• Raw data:
%%
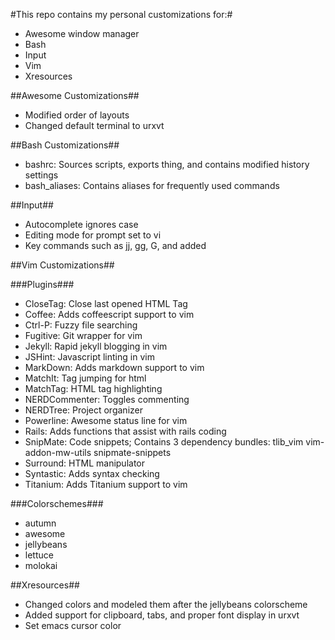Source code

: #This repo contains my personal customizations for:#
* Awesome window manager
* Bash
* Input
* Vim
* Xresources 


##Awesome Customizations##
* Modified order of layouts
* Changed default terminal to urxvt


##Bash Customizations##
* bashrc: Sources scripts, exports thing, and contains modified history settings
* bash\_aliases: Contains aliases for frequently used commands


##Input##
* Autocomplete ignores case
* Editing mode for prompt set to vi
* Key commands such as jj, gg, G, and <c-p> added


##Vim Customizations##

###Plugins###
* CloseTag: Close last opened HTML Tag
* Coffee: Adds coffeescript support to vim
* Ctrl-P: Fuzzy file searching
* Fugitive: Git wrapper for vim
* Jekyll: Rapid jekyll blogging in vim
* JSHint: Javascript linting in vim
* MarkDown: Adds markdown support to vim
* MatchIt: Tag jumping for html
* MatchTag: HTML tag highlighting
* NERDCommenter: Toggles commenting
* NERDTree: Project organizer
* Powerline: Awesome status line for vim
* Rails: Adds functions that assist with rails coding
* SnipMate: Code snippets; Contains 3 dependency bundles:
    tlib\_vim
    vim-addon-mw-utils
    snipmate-snippets
* Surround: HTML manipulator
* Syntastic: Adds syntax checking
* Titanium: Adds Titanium support to vim

###Colorschemes###
* autumn
* awesome
* jellybeans
* lettuce
* molokai


##Xresources##
* Changed colors and modeled them after the jellybeans colorscheme
* Added support for clipboard, tabs, and proper font display in urxvt
* Set emacs cursor color

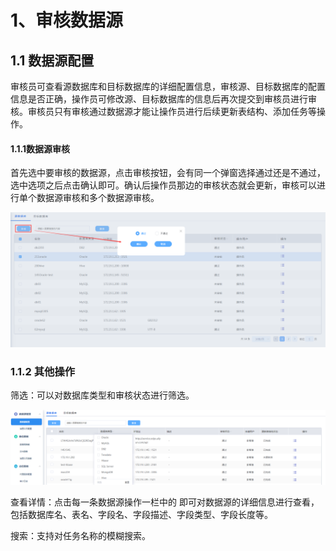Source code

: # 1、审核数据源

## 1.1 数据源配置

审核员可查看源数据库和目标数据库的详细配置信息，审核源、目标数据库的配置信息是否正确，操作员可修改源、目标数据库的信息后再次提交到审核员进行审核。审核员只有审核通过数据源才能让操作员进行后续更新表结构、添加任务等操作。

#### 1.1.1数据源审核

首先选中要审核的数据源，点击审核按钮，会有同一个弹窗选择通过还是不通过，选中选项之后点击确认即可。确认后操作员那边的审核状态就会更新，审核可以进行单个数据源审核和多个数据源审核。       

![](/images/operation/audit/aud/aud_1.png)                        

### 1.1.2 其他操作

筛选：可以对数据库类型和审核状态进行筛选。

![](/images/operation/audit/aud/aud_2.png)

查看详情：点击每一条数据源操作一栏中的  即可对数据源的详细信息进行查看，包括数据库名、表名、字段名、字段描述、字段类型、字段长度等。

搜索：支持对任务名称的模糊搜索。
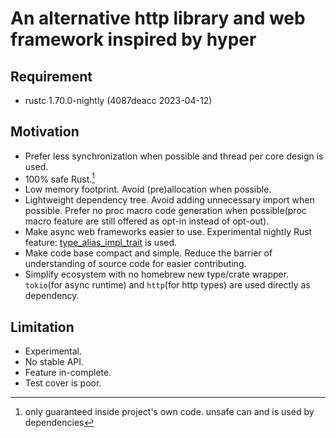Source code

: # An alternative http library and web framework inspired by hyper

## Requirement
- rustc 1.70.0-nightly (4087deacc 2023-04-12)

## Motivation
- Prefer less synchronization when possible and thread per core design is used.
- 100% safe Rust.[^1]
- Low memory footprint. Avoid (pre)allocation when possible.
- Lightweight dependency tree. Avoid adding unnecessary import when possible. Prefer no proc macro code generation when possible(proc macro feature are still offered as opt-in instead of opt-out).
- Make async web frameworks easier to use. Experimental nightly Rust feature: [type_alias_impl_trait](https://github.com/rust-lang/rust/issues/63063) is used.
- Make code base compact and simple. Reduce the barrier of understanding of source code for easier contributing.
- Simplify ecosystem with no homebrew new type/crate wrapper. `tokio`(for async runtime) and `http`(for http types) are used directly as dependency.

## Limitation
- Experimental.
- No stable API.
- Feature in-complete.
- Test cover is poor.

[^1]: only guaranteed inside project's own code. unsafe can and is used by dependencies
%%
• Problem to solve: Only the text of the records belongs in the answer; reproduce it verbatim, with no pictures.

• Response to the task:
Source code

: #This repo contains my personal customizations for:#
* Awesome window manager
* Bash
* Input
* Vim
* Xresources 


##Awesome Customizations##
* Modified order of layouts
* Changed default terminal to urxvt


##Bash Customizations##
* bashrc: Sources scripts, exports thing, and contains modified history settings
* bash\_aliases: Contains aliases for frequently used commands


##Input##
* Autocomplete ignores case
* Editing mode for prompt set to vi
* Key commands such as jj, gg, G, and <c-p> added


##Vim Customizations##

###Plugins###
* CloseTag: Close last opened HTML Tag
* Coffee: Adds coffeescript support to vim
* Ctrl-P: Fuzzy file searching
* Fugitive: Git wrapper for vim
* Jekyll: Rapid jekyll blogging in vim
* JSHint: Javascript linting in vim
* MarkDown: Adds markdown support to vim
* MatchIt: Tag jumping for html
* MatchTag: HTML tag highlighting
* NERDCommenter: Toggles commenting
* NERDTree: Project organizer
* Powerline: Awesome status line for vim
* Rails: Adds functions that assist with rails coding
* SnipMate: Code snippets; Contains 3 dependency bundles:
    tlib\_vim
    vim-addon-mw-utils
    snipmate-snippets
* Surround: HTML manipulator
* Syntastic: Adds syntax checking
* Titanium: Adds Titanium support to vim

###Colorschemes###
* autumn
* awesome
* jellybeans
* lettuce
* molokai


##Xresources##
* Changed colors and modeled them after the jellybeans colorscheme
* Added support for clipboard, tabs, and proper font display in urxvt
* Set emacs cursor color

Source code

: # 1、审核数据源

## 1.1 数据源配置

审核员可查看源数据库和目标数据库的详细配置信息，审核源、目标数据库的配置信息是否正确，操作员可修改源、目标数据库的信息后再次提交到审核员进行审核。审核员只有审核通过数据源才能让操作员进行后续更新表结构、添加任务等操作。

#### 1.1.1数据源审核

首先选中要审核的数据源，点击审核按钮，会有同一个弹窗选择通过还是不通过，选中选项之后点击确认即可。确认后操作员那边的审核状态就会更新，审核可以进行单个数据源审核和多个数据源审核。       

![](/images/operation/audit/aud/aud_1.png)                        

### 1.1.2 其他操作

筛选：可以对数据库类型和审核状态进行筛选。

![](/images/operation/audit/aud/aud_2.png)

查看详情：点击每一条数据源操作一栏中的  即可对数据源的详细信息进行查看，包括数据库名、表名、字段名、字段描述、字段类型、字段长度等。

搜索：支持对任务名称的模糊搜索。
Source code

: # An alternative http library and web framework inspired by hyper

## Requirement
- rustc 1.70.0-nightly (4087deacc 2023-04-12)

## Motivation
- Prefer less synchronization when possible and thread per core design is used.
- 100% safe Rust.[^1]
- Low memory footprint. Avoid (pre)allocation when possible.
- Lightweight dependency tree. Avoid adding unnecessary import when possible. Prefer no proc macro code generation when possible(proc macro feature are still offered as opt-in instead of opt-out).
- Make async web frameworks easier to use. Experimental nightly Rust feature: [type_alias_impl_trait](https://github.com/rust-lang/rust/issues/63063) is used.
- Make code base compact and simple. Reduce the barrier of understanding of source code for easier contributing.
- Simplify ecosystem with no homebrew new type/crate wrapper. `tokio`(for async runtime) and `http`(for http types) are used directly as dependency.

## Limitation
- Experimental.
- No stable API.
- Feature in-complete.
- Test cover is poor.

[^1]: only guaranteed inside project's own code. unsafe can and is used by dependencies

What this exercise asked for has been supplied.